* _Aim of the exercise_
Search the listing for the word "dhtech". Copy every line where it is found.

++++

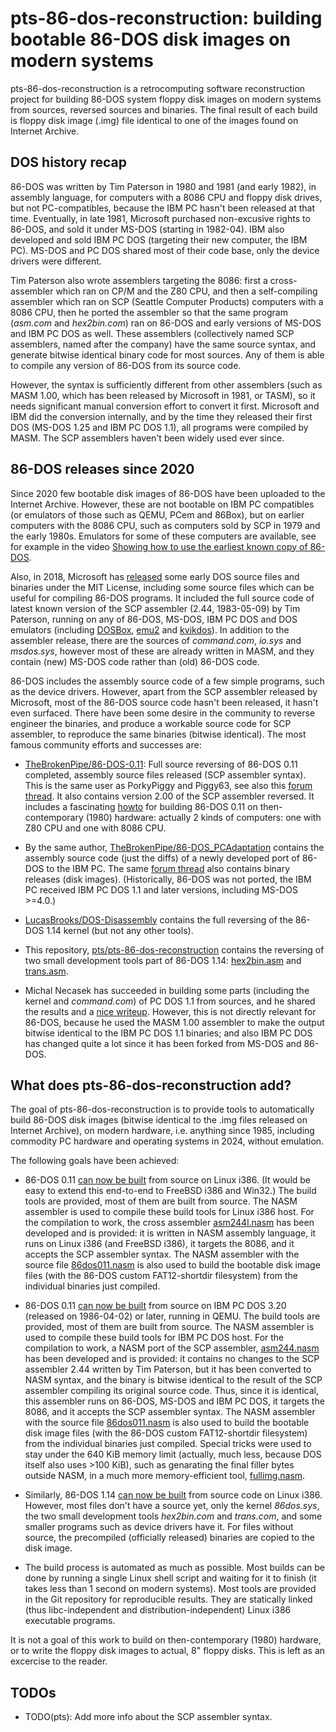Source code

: # pts-86-dos-reconstruction: building bootable 86-DOS disk images on modern systems

pts-86-dos-reconstruction is a retrocomputing software reconstruction
project for building 86-DOS system floppy disk images on modern systems from
sources, reversed sources and binaries. The final result of each build is
floppy disk image (.img) file identical to one of the images found on
Internet Archive.

## DOS history recap

86-DOS was written by Tim Paterson in 1980 and 1981 (and early 1982), in
assembly language, for computers with a 8086 CPU and floppy disk drives, but
not PC-compatibles, because the IBM PC hasn't been released at that time.
Eventually, in late 1981, Microsoft purchased non-excusive rights to 86-DOS,
and sold it under MS-DOS (starting in 1982-04). IBM also developed and sold
IBM PC DOS (targeting their new computer, the IBM PC). MS-DOS and PC DOS
shared most of their code base, only the device drivers were different.

Tim Paterson also wrote assemblers targeting the 8086: first a
cross-assembler which ran on CP/M and the Z80 CPU, and then a self-compiling
assembler which ran on SCP (Seattle Computer Products) computers with a 8086
CPU, then he ported the assembler so that the same program (*asm.com* and
*hex2bin.com*) ran on 86-DOS and early versions of MS-DOS and IBM PC DOS as
well. These assemblers (collectively named SCP assemblers, named after the
company) have the same source syntax, and generate bitwise identical binary
code for most sources. Any of them is able to compile any version of 86-DOS
from its source code.

However, the syntax is sufficiently different from other assemblers (such as
MASM 1.00, which has been released by Microsoft in 1981, or TASM), so it
needs significant manual conversion effort to convert it first. Microsoft
and IBM did the conversion internally, and by the time they released their
first DOS (MS-DOS 1.25 and IBM PC DOS 1.1), all programs were compiled by
MASM. The SCP assemblers haven't been widely used ever since.

## 86-DOS releases since 2020

Since 2020 few bootable disk images of 86-DOS have been uploaded to the
Internet Archive. However, these are not bootable on IBM PC compatibles (or
emulators of those such as QEMU, PCem and 86Box), but on earlier computers
with the 8086 CPU, such as computers sold by SCP in 1979 and the early
1980s. Emulators for some of these computers are available, see for example
in the video [Showing how to use the earliest known copy of
86-DOS](https://www.youtube.com/watch?v=Zd7T5euID1E).

Also, in 2018, Microsoft has
[released](https://github.com/microsoft/MS-DOS/tree/main/v1.25/source) some
early DOS source files and binaries under the MIT License, including some
source files which can be useful for compiling 86-DOS programs. It included
the full source code of latest known version of the SCP assembler (2.44,
1983-05-09) by Tim Paterson, running on any of 86-DOS, MS-DOS, IBM PC DOS
and DOS emulators (including [DOSBox](https://www.dosbox.com/),
[emu2](https://github.com/dmsc/emu2) and
[kvikdos](https://github.com/pts/kvikdos)). In addition to the assembler
release, there are the sources of *command.com*, *io.sys* and *msdos.sys*,
however most of these are already written in MASM, and they contain (new)
MS-DOS code rather than (old) 86-DOS code.

86-DOS includes the assembly source code of a few simple programs, such as
the device drivers. However, apart from the SCP assembler released by
Microsoft, most of the 86-DOS source code hasn't been released, it hasn't
even surfaced. There have been some desire in the community to reverse
engineer the binaries, and produce a workable source code for SCP assembler,
to reproduce the same binaries (bitwise identical). The most famous
community efforts and successes are:

* [TheBrokenPipe/86-DOS-0.11](https://github.com/TheBrokenPipe/86-DOS-0.11):
  Full source reversing of 86-DOS 0.11 completed, assembly source files
  released (SCP assembler syntax). This is the same user as PorkyPiggy and
  Piggy63, see also this
  [forum thread](https://forum.vcfed.org/index.php?threads/earliest-known-copies-of-86-dos.1246146/).
  It also contains version 2.00 of the SCP assembler reversed. It
  includes a fascinating
  [howto](https://github.com/TheBrokenPipe/86-DOS-0.11/blob/main/Building.md)
  for building 86-DOS 0.11 on then-contemporary (1980) hardware: actually 2
  kinds of computers: one with Z80 CPU and one with 8086 CPU.

* By the same author,
  [TheBrokenPipe/86-DOS_PCAdaptation](https://github.com/TheBrokenPipe/86-DOS_PCAdaptation)
  contains the assembly source code (just the diffs) of a newly developed
  port of 86-DOS to the IBM PC. The same
  [forum thread](https://forum.vcfed.org/index.php?threads/earliest-known-copies-of-86-dos.1246146/)
  also contains binary releases (disk images).
  (Historically, 86-DOS was not ported, the IBM PC received IBM PC DOS 1.1
  and later versions, including MS-DOS >=4.0.)

* [LucasBrooks/DOS-Disassembly](https://github.com/LucasBrooks/DOS-Disassembly/tree/main/86-DOS/1.14)
  contains the full reversing of the 86-DOS 1.14 kernel (but not any other
  tools).

* This repository,
  [pts/pts-86-dos-reconstruction](https://github.com/pts/pts-86-dos-reconstruction)
  contains the reversing of two small development tools part of 86-DOS 1.14:
  [hex2bin.asm](1.14-scp-oem-tarbell/hex2bin.asm) and
  [trans.asm](1.14-scp-oem-tarbell/trans.asm).

* Michal Necasek has succeeded in building some parts (including the kernel
  and *command.com*) of PC DOS 1.1 from sources, and he shared the results
  and a [nice
  writeup](https://www.os2museum.com/wp/pc-dos-1-1-from-scratch/). However,
  this is not directly relevant for 86-DOS, because he used the MASM 1.00
  assembler to make the output bitwise identical to the IBM PC DOS 1.1
  binaries; and also IBM PC DOS has changed quite a lot since it has been
  forked from MS-DOS and 86-DOS.

## What does pts-86-dos-reconstruction add?

The goal of pts-86-dos-reconstruction is to provide tools to automatically
build 86-DOS disk images (bitwise identical to the .img files released on
Internet Archive), on modern hardware, i.e. anything since 1985, including
commodity PC hardware and operating systems in 2024, without emulation.

The following goals have been achieved:

* 86-DOS 0.11 [can now be built](0.11-nojunk/compile.sh) from source on
  Linux i386. (It would be easy to extend this end-to-end to FreeBSD i386
  and Win32.) The build tools are provided, most of them are built from
  source. The NASM assembler is used to compile these build tools for Linux
  i386 host. For the compilation to work, the cross assembler
  [asm244l.nasm](asm244l.nasm) has been developed and is provided: it is
  written in NASM assembly language, it runs on Linux i386 (and FreeBSD
  i386), it targets the 8086, and it accepts the SCP assembler syntax. The
  NASM assembler with the source file
  [86dos011.nasm](0.11-nojunk/86dos011.nasm) is also used to build the
  bootable disk image files (with the 86-DOS custom FAT12-shortdir
  filesystem) from the individual binaries just compiled.

* 86-DOS 0.11 [can now be built](0.11-nojunk/compile_qemu_pcdos320.sh) from
  source on IBM PC DOS 3.20 (released on 1986-04-02) or later, running in
  QEMU. The build tools are provided, most of them are built from source.
  The NASM assembler is used to compile these build tools for IBM PC DOS
  host. For the compilation to work, a NASM port of the SCP assembler,
  [asm244.nasm](asm244.nasm) has been developed and is provided: it contains
  no changes to the SCP assembler 2.44 written by Tim Paterson, but it has
  been converted to NASM syntax, and the binary is bitwise identical to the
  result of the SCP assembler compiling its original source code. Thus,
  since it is identical, this assembler runs on 86-DOS, MS-DOS and IBM PC
  DOS, it targets the 8086, and it accepts the SCP assembler syntax. The
  NASM assembler with the source file
  [86dos011.nasm](0.11-nojunk/86dos011.nasm) is also used to build the
  bootable disk image files (with the 86-DOS custom FAT12-shortdir
  filesystem) from the individual binaries just compiled. Special tricks
  were used to stay under the 640 KiB memory limit (actually, much less,
  because DOS itself also uses >100 KiB), such as genarating the final
  filler bytes outside NASM, in a much more memory-efficient tool,
  [fullimg.nasm](fullimg.nasm).

* Similarly, 86-DOS 1.14 [can now be built](1.14-scp-oem-tarbell/) from
  source code on Linux i386. However, most files don't have a source yet,
  only the kernel *86dos.sys*, the two small development tools *hex2bin.com*
  and *trans.com*, and some smaller programs such as device drivers have it.
  For files without source, the precompiled (officially released) binaries
  are copied to the disk image.

* The build process is automated as much as possible. Most builds can be
  done by running a single Linux shell script and waiting for it to finish
  (it takes less than 1 second on modern systems). Most tools are provided
  in the Git repository for reproducible results. They are statically linked
  (thus libc-independent and distribution-independent) Linux i386 executable
  programs.

It is not a goal of this work to build on then-contemporary (1980) hardware,
or to write the floppy disk images to actual, 8" floppy disks. This is left
as an excercise to the reader.

## TODOs

* TODO(pts): Add more info about the SCP assembler syntax.
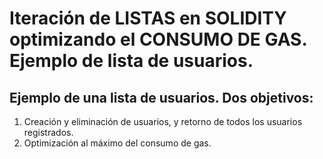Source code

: # Iteración de LISTAS en SOLIDITY optimizando el CONSUMO DE GAS. Ejemplo de lista de usuarios.

## Ejemplo de una lista de usuarios. Dos objetivos:

1) Creación y eliminación de usuarios, y retorno de todos los usuarios registrados. 
2) Optimización al máximo del consumo de gas.
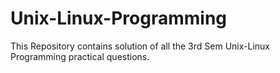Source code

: # Unix-Linux-Programming
This Repository contains solution of all the 3rd Sem Unix-Linux Programming practical questions.
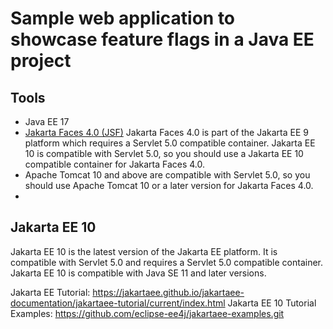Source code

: # Sample web application to showcase feature flags in a Java EE project

## Tools

- Java EE 17
- [Jakarta Faces 4.0 (JSF)](https://jakarta.ee/specifications/faces/)
Jakarta Faces 4.0 is part of the Jakarta EE 9 platform which requires a Servlet 5.0 compatible container. 
Jakarta EE 10 is compatible with Servlet 5.0, so you should use a Jakarta EE 10 compatible container for Jakarta Faces 4.0.
- Apache Tomcat 10 and above are compatible with Servlet 5.0, so you should use Apache Tomcat 10 or a later version for Jakarta Faces 4.0.
- 
## Jakarta EE 10

Jakarta EE 10 is the latest version of the Jakarta EE platform.
It is compatible with Servlet 5.0 and requires a Servlet 5.0 compatible container.
Jakarta EE 10 is compatible with Java SE 11 and later versions.

Jakarta EE Tutorial:
https://jakartaee.github.io/jakartaee-documentation/jakartaee-tutorial/current/index.html
Jakarta EE 10 Tutorial Examples:
https://github.com/eclipse-ee4j/jakartaee-examples.git
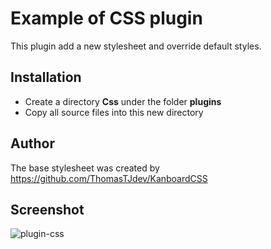 Example of CSS plugin
=====================

This plugin add a new stylesheet and override default styles.

Installation
------------

- Create a directory **Css** under the folder **plugins**
- Copy all source files into this new directory

Author
------

The base stylesheet was created by https://github.com/ThomasTJdev/KanboardCSS

Screenshot
----------

![plugin-css](https://user-images.githubusercontent.com/13027928/31583596-3c55413a-b1bc-11e7-94c5-bcda5b2e3fb3.png)
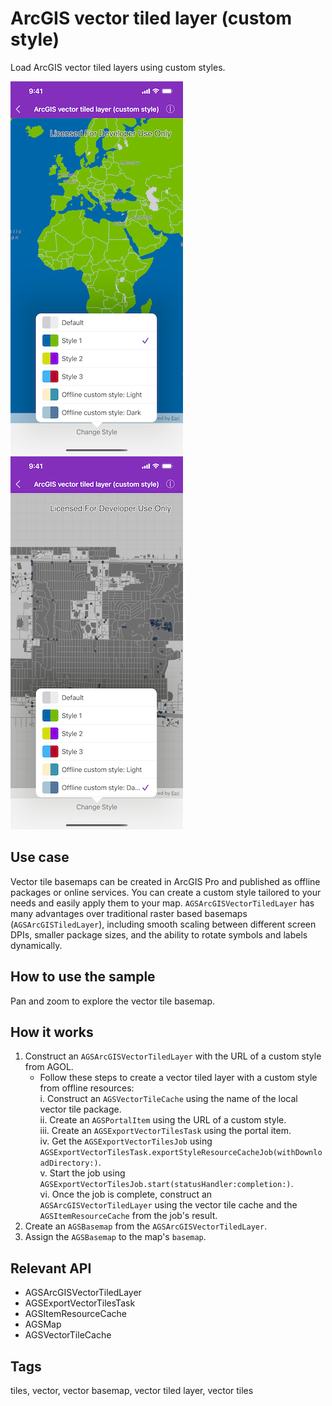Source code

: # ArcGIS vector tiled layer (custom style)

Load ArcGIS vector tiled layers using custom styles.

![Custom styled ArcGIS vector tiled layer](vector-tiled-layer-custom-1.png)
![Offline custom style](vector-tiled-layer-custom-2.png)

## Use case

Vector tile basemaps can be created in ArcGIS Pro and published as offline packages or online services. You can create a custom style tailored to your needs and easily apply them to your map. `AGSArcGISVectorTiledLayer` has many advantages over traditional raster based basemaps (`AGSArcGISTiledLayer`), including smooth scaling between different screen DPIs, smaller package sizes, and the ability to rotate symbols and labels dynamically.

## How to use the sample

Pan and zoom to explore the vector tile basemap.

## How it works

1. Construct an `AGSArcGISVectorTiledLayer` with the URL of a custom style from AGOL.
    * Follow these steps to create a vector tiled layer with a custom style from offline resources:<br/>
    i. Construct an `AGSVectorTileCache` using the name of the local vector tile package.<br/>
    ii. Create an `AGSPortalItem` using the URL of a custom style.<br/>
    iii. Create an `AGSExportVectorTilesTask` using the portal item.<br/>
    iv. Get the `AGSExportVectorTilesJob` using `AGSExportVectorTilesTask.exportStyleResourceCacheJob(withDownloadDirectory:)`.<br/>
    v. Start the job using  `AGSExportVectorTilesJob.start(statusHandler:completion:)`.<br/>
    vi. Once the job is complete, construct an `AGSArcGISVectorTiledLayer` using the vector tile cache and the `AGSItemResourceCache` from the job's result.
2. Create an `AGSBasemap` from the `AGSArcGISVectorTiledLayer`.
3. Assign the `AGSBasemap` to the map's `basemap`.

## Relevant API

* AGSArcGISVectorTiledLayer
* AGSExportVectorTilesTask
* AGSItemResourceCache
* AGSMap
* AGSVectorTileCache

## Tags

tiles, vector, vector basemap, vector tiled layer, vector tiles
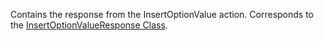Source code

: Contains the response from the InsertOptionValue action. 
Corresponds to the [InsertOptionValueResponse Class](https://msdn.microsoft.com/library/microsoft.xrm.sdk.messages.insertoptionvalueresponse.aspx).
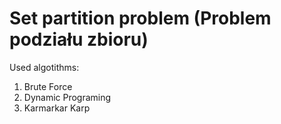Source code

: Set partition problem (Problem podziału zbioru)
=============

Used algotithms:
  1. Brute Force
  2. Dynamic Programing
  3. Karmarkar Karp
  
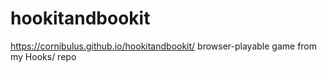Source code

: # hookitandbookit
 https://cornibulus.github.io/hookitandbookit/
browser-playable game from my Hooks/ repo
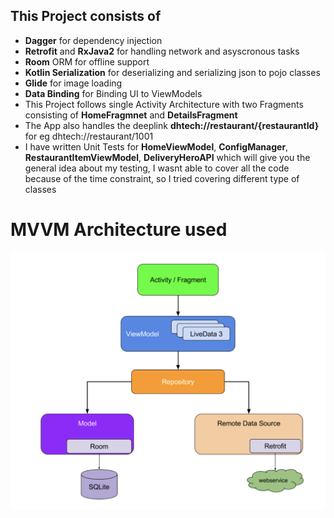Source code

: 
## This Project consists of
* **Dagger** for dependency injection
* **Retrofit** and **RxJava2** for handling network and asyscronous tasks
* **Room** ORM for offline support
* **Kotlin Serialization** for deserializing and serializing json to pojo classes
* **Glide** for image loading
* **Data Binding** for Binding UI to ViewModels
* This Project follows single Activity Architecture with two Fragments 
consisting of **HomeFragmnet** and **DetailsFragment**
* The App also handles the deeplink **dhtech://restaurant/{restaurantId}**
for eg dhtech://restaurant/1001
* I have written Unit Tests for **HomeViewModel**, **ConfigManager**, **RestaurantItemViewModel**, **DeliveryHeroAPI**
which will give you the general idea about my testing, I wasnt able to cover all the code because of the time constraint, 
so I tried covering different type of classes


# MVVM Architecture used
![image](diagram.png)
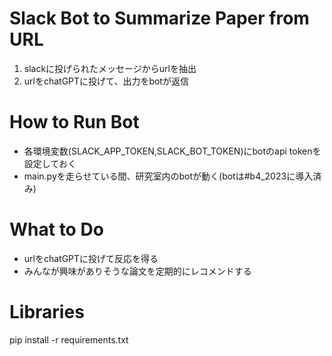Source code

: # Slack Bot to Summarize Paper from URL
1. slackに投げられたメッセージからurlを抽出
2. urlをchatGPTに投げて、出力をbotが返信

# How to Run Bot
* 各環境変数(SLACK_APP_TOKEN,SLACK_BOT_TOKEN)にbotのapi tokenを設定しておく
* main.pyを走らせている間、研究室内のbotが動く(botは#b4_2023に導入済み)

# What to Do
* urlをchatGPTに投げて反応を得る
* みんなが興味がありそうな論文を定期的にレコメンドする

# Libraries
pip install -r requirements.txt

++++

* _Exercise output_
* The App also handles the deeplink **dhtech://restaurant/{restaurantId}**
for eg dhtech://restaurant/1001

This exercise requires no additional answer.